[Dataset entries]
• • • •

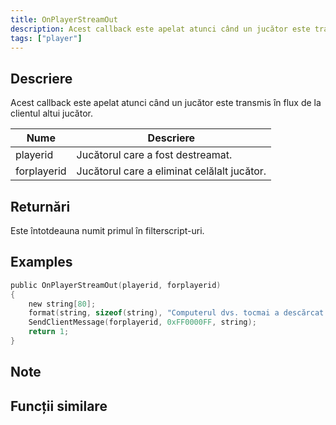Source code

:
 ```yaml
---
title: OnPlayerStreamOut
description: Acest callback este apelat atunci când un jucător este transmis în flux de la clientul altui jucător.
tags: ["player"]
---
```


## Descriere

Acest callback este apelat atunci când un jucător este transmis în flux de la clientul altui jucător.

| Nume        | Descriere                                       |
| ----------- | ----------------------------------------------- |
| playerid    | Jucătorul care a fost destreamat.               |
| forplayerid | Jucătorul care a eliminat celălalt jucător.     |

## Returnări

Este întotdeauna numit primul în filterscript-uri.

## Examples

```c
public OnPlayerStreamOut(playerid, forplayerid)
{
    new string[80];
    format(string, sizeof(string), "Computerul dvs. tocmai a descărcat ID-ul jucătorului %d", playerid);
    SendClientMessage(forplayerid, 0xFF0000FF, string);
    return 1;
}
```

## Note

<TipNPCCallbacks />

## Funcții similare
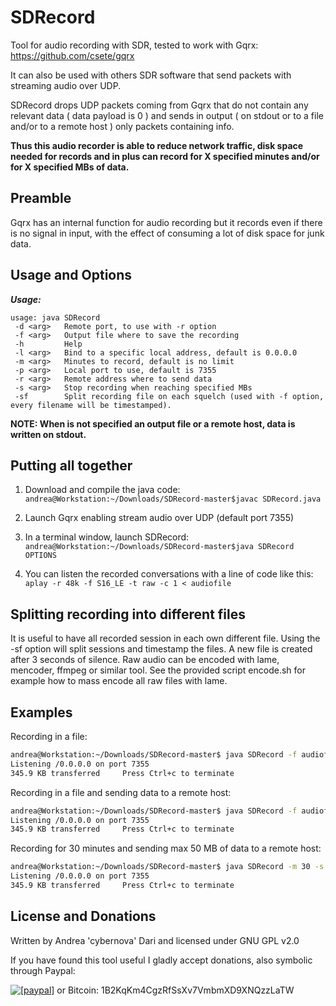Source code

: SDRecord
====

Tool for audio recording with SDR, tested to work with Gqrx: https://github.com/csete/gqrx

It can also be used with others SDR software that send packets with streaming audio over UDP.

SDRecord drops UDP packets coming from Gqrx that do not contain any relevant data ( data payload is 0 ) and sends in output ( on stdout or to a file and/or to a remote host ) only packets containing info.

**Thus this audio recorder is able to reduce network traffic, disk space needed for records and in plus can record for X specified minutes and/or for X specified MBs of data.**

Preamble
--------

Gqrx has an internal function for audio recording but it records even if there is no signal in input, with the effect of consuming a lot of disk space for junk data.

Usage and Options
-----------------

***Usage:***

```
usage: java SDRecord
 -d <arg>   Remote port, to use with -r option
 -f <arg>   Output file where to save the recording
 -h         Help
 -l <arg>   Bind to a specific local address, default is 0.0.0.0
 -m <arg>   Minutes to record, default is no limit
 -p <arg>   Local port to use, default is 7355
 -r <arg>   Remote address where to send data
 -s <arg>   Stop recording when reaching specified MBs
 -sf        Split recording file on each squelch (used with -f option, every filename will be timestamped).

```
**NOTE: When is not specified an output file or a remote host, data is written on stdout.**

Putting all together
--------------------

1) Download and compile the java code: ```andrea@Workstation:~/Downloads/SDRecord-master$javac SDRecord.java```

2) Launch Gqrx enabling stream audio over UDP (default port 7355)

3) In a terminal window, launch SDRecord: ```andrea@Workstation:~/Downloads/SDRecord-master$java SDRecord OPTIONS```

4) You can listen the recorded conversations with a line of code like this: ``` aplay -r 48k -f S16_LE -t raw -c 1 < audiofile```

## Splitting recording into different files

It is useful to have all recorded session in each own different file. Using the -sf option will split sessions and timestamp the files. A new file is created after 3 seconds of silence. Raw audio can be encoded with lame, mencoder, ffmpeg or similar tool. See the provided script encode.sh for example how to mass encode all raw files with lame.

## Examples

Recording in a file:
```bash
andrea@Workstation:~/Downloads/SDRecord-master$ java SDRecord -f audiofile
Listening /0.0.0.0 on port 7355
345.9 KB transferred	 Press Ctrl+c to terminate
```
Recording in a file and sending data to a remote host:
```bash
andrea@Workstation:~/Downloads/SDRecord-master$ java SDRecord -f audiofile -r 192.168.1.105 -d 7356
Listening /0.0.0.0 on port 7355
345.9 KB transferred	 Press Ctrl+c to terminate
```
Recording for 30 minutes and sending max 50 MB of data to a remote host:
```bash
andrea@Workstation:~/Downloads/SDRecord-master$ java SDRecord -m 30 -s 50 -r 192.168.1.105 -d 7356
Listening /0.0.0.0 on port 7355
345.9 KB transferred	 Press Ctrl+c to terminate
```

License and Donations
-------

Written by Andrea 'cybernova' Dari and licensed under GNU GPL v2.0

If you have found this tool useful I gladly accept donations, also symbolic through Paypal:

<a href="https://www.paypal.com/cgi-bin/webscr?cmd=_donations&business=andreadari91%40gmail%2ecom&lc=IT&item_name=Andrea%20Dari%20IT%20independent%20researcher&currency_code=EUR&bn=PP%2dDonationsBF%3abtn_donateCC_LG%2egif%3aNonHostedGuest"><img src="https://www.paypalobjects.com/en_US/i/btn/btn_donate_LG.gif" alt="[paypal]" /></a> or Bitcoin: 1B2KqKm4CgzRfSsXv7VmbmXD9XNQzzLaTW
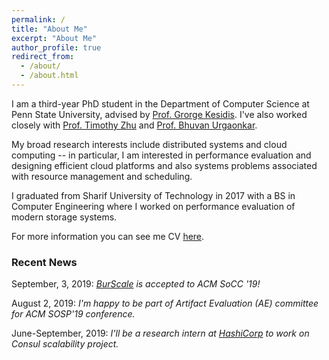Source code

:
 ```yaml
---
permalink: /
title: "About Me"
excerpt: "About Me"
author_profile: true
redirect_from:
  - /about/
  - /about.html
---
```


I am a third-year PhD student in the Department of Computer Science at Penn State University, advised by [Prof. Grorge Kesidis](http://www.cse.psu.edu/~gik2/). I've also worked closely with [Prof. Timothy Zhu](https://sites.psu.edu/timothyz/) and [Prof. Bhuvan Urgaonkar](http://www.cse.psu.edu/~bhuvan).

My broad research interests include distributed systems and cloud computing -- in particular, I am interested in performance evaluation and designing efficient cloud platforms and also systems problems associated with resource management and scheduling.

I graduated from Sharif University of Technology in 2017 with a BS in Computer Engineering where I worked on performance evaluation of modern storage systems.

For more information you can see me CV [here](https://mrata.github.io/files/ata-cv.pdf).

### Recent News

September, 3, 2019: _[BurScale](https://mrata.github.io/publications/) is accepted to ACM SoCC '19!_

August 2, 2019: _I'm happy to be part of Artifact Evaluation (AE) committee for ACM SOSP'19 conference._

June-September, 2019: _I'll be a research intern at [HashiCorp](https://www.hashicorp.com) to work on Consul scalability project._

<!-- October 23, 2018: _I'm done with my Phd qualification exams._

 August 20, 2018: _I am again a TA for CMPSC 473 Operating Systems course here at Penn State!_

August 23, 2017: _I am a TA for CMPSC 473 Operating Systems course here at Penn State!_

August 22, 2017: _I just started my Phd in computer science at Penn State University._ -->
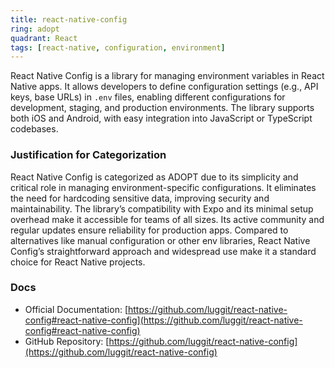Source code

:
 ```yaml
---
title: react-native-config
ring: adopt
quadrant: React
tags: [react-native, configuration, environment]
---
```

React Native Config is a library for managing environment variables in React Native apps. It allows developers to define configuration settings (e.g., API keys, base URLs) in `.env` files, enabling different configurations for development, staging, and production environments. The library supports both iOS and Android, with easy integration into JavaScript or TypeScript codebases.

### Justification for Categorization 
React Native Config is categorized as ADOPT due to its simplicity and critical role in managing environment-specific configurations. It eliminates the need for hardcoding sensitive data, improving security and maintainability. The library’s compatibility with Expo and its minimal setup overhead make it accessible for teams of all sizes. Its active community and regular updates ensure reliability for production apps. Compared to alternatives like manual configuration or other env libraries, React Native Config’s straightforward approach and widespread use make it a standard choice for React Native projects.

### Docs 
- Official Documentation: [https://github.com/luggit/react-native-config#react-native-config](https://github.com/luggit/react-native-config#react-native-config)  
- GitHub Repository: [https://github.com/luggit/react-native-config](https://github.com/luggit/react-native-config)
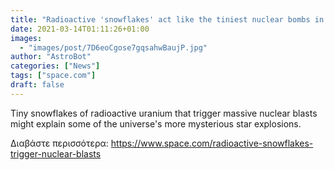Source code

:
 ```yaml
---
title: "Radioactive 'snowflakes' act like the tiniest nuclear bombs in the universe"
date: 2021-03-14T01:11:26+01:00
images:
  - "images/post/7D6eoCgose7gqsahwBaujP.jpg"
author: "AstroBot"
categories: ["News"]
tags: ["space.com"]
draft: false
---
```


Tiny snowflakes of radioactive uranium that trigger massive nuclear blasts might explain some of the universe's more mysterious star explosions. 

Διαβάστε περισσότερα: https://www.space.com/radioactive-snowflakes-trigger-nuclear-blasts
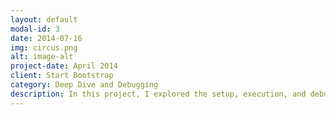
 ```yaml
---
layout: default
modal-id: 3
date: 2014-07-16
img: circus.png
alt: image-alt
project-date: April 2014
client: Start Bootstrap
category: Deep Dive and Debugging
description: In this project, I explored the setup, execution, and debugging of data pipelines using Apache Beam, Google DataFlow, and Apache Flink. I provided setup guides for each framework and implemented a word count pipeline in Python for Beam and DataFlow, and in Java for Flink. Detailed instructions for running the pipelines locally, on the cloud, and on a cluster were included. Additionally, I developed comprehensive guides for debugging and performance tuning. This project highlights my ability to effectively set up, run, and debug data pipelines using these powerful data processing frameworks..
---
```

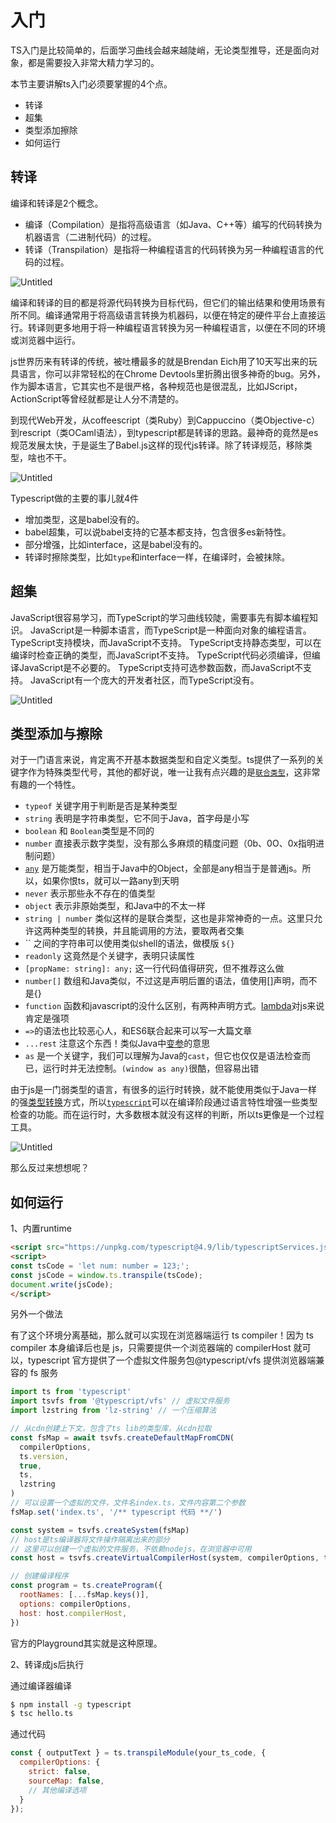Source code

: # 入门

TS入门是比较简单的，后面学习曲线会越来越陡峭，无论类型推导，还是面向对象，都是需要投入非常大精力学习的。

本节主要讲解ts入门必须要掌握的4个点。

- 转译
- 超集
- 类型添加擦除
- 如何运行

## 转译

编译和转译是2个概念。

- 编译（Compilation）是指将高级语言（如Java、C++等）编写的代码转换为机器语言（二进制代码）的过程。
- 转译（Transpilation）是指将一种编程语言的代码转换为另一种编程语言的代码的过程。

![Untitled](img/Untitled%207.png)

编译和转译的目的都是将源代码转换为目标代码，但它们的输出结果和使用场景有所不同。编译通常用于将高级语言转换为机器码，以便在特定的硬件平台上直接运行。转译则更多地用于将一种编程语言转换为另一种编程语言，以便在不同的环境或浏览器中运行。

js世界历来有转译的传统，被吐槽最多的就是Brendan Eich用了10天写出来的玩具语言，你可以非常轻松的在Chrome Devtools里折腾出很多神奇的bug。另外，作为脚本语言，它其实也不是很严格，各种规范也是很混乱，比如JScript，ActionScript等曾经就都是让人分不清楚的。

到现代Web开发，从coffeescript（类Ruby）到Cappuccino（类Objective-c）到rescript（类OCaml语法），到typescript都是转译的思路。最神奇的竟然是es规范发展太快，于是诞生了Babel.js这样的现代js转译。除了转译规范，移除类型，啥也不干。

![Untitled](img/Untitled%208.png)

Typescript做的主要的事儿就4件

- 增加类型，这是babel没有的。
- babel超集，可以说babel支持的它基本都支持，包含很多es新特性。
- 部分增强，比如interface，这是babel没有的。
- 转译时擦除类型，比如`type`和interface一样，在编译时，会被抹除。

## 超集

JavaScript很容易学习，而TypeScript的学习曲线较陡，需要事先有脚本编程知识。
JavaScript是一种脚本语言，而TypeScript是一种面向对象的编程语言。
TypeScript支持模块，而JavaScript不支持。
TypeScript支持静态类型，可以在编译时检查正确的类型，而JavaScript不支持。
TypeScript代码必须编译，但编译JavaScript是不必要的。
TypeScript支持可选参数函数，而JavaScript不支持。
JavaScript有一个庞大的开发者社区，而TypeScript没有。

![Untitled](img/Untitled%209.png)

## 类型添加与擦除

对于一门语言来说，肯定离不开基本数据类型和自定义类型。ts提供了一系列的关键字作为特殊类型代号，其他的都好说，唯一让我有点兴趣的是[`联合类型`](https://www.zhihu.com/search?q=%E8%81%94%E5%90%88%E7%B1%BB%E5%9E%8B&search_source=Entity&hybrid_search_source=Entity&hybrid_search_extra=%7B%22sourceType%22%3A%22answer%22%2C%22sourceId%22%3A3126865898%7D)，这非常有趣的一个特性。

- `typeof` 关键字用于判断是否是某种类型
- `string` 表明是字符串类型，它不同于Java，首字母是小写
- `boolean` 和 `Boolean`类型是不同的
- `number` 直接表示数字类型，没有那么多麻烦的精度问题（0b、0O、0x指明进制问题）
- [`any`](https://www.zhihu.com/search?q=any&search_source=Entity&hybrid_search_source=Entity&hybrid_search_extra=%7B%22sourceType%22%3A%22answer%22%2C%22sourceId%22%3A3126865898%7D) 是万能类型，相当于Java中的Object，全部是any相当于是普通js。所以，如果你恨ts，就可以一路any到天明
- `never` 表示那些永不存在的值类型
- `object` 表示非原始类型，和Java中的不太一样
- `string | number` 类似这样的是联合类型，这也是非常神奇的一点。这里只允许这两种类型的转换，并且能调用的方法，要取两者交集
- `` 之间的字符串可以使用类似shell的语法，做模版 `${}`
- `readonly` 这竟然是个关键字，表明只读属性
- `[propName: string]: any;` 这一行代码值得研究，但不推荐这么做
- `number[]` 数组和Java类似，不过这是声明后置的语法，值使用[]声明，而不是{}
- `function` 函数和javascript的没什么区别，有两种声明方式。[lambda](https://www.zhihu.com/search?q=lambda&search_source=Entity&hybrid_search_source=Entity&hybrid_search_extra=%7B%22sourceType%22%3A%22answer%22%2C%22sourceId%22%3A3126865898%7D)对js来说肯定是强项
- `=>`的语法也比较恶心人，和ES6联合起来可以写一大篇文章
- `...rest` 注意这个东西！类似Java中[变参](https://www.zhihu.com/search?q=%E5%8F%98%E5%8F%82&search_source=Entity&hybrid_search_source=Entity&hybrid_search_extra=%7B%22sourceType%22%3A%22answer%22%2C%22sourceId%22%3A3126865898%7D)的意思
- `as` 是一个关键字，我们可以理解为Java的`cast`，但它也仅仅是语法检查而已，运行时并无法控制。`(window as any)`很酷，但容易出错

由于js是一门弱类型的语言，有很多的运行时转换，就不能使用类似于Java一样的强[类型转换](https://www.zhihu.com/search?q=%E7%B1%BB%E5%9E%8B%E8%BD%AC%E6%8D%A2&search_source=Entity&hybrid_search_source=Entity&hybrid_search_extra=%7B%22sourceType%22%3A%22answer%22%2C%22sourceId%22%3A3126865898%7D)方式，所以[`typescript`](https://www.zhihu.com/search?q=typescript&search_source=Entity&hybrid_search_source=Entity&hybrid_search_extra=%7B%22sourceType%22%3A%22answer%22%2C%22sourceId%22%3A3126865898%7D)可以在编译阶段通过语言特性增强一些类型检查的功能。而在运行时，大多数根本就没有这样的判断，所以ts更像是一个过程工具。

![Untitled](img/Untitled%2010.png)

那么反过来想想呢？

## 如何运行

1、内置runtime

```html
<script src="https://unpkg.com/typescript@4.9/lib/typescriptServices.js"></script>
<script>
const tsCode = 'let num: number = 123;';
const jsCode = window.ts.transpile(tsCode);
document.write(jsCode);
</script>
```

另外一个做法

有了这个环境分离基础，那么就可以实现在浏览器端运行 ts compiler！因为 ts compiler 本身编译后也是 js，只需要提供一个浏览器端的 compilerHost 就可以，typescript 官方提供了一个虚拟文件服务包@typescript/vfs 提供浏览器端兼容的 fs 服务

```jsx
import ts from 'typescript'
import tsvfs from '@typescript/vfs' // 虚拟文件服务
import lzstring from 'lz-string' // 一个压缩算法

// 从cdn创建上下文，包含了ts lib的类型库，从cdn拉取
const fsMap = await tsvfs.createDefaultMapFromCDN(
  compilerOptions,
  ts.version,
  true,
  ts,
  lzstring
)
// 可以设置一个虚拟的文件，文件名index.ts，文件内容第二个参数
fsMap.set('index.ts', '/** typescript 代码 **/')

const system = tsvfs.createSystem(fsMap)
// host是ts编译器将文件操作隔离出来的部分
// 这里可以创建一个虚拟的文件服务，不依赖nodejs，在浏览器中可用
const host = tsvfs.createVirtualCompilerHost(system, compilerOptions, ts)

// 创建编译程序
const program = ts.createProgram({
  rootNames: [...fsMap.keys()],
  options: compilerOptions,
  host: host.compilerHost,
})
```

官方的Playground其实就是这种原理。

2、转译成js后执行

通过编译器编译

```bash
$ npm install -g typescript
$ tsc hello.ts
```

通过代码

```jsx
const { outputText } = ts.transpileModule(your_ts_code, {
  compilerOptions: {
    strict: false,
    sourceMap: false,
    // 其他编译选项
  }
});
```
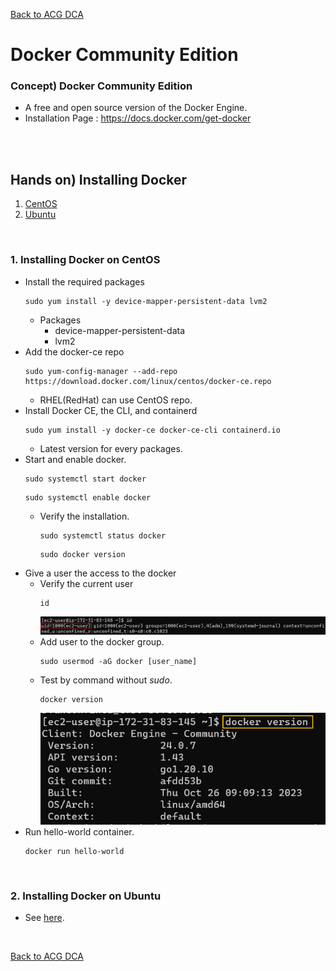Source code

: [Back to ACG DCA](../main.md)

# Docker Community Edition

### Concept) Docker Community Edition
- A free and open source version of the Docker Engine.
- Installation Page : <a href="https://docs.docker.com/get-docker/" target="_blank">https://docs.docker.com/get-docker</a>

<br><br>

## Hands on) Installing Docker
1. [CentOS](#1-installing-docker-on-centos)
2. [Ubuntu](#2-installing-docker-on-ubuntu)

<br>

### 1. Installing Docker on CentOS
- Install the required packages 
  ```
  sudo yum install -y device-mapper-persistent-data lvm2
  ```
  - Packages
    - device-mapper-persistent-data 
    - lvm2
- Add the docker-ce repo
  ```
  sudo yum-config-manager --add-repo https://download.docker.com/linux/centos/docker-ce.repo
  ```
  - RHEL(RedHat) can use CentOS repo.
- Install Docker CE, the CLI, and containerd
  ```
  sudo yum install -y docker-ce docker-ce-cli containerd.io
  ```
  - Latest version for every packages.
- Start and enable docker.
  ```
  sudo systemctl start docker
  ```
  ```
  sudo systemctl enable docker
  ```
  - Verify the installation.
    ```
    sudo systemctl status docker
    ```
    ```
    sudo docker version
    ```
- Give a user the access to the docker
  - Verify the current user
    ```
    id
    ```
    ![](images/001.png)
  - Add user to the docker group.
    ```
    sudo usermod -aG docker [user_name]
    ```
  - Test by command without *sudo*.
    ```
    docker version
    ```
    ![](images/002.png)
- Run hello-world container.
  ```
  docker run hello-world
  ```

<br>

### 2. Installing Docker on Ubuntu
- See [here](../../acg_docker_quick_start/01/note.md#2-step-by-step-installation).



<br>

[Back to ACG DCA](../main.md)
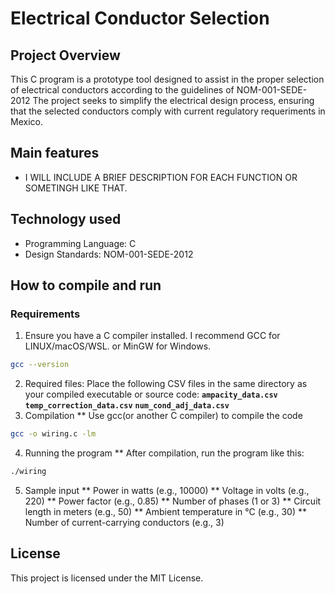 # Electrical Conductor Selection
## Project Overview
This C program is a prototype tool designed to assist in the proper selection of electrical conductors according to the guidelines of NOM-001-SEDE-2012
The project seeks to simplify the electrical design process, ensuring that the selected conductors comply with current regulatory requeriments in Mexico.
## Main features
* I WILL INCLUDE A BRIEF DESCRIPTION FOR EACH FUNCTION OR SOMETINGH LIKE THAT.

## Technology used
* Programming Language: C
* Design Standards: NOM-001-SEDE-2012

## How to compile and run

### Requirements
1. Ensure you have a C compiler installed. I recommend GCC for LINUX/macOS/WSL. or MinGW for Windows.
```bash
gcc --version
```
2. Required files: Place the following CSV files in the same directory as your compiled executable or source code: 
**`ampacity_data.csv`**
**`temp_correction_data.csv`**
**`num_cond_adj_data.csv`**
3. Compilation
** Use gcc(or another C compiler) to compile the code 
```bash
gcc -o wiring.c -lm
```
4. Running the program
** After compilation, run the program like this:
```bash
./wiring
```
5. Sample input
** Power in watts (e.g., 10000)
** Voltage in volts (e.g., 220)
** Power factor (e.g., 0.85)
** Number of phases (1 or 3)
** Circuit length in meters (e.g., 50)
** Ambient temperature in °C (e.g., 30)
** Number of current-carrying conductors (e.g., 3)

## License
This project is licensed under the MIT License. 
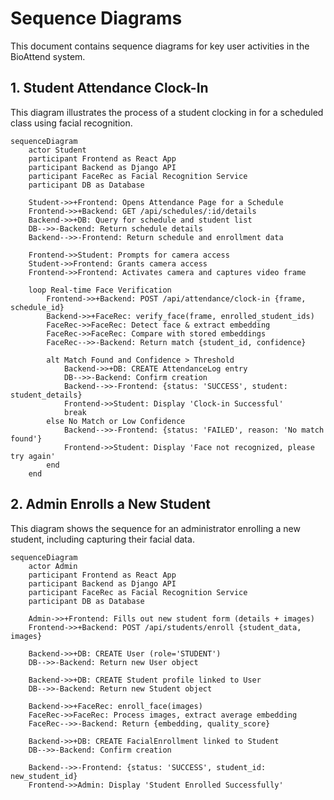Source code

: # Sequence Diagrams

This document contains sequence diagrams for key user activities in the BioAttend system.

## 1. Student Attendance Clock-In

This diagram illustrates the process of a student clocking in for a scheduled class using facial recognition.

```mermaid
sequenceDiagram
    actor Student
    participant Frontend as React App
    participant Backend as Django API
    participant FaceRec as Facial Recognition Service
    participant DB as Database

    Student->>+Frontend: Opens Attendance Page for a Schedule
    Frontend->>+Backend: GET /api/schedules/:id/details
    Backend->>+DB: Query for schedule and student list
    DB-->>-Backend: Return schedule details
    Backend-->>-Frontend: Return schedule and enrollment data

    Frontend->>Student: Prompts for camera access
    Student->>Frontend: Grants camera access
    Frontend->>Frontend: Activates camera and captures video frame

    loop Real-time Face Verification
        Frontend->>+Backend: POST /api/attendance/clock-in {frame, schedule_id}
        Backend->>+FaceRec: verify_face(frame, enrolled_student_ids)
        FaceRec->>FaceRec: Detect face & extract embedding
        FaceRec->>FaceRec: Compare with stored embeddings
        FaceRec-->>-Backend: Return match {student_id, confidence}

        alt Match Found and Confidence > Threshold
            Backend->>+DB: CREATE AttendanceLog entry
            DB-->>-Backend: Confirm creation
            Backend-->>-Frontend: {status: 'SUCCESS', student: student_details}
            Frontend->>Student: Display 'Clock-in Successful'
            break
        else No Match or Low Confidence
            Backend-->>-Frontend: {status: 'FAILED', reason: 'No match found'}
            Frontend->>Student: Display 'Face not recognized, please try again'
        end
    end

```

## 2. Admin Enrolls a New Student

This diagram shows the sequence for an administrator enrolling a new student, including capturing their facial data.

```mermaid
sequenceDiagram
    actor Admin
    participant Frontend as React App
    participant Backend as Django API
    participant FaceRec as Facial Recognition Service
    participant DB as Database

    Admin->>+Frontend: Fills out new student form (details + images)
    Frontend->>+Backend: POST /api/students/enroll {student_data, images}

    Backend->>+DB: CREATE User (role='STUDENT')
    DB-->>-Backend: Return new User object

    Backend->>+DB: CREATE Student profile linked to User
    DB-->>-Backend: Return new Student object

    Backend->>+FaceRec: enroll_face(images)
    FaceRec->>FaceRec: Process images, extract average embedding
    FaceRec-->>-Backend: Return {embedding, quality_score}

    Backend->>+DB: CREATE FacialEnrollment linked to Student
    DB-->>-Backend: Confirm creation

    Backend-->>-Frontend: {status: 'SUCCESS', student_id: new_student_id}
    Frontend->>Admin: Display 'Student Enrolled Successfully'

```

• • • •

**Task requirements**
Please list every line of the records that contains "mrata".

**Response below**
For more information you can see me CV [here](https://mrata.github.io/files/ata-cv.pdf).
September, 3, 2019: _[BurScale](https://mrata.github.io/publications/) is accepted to ACM SoCC '19!_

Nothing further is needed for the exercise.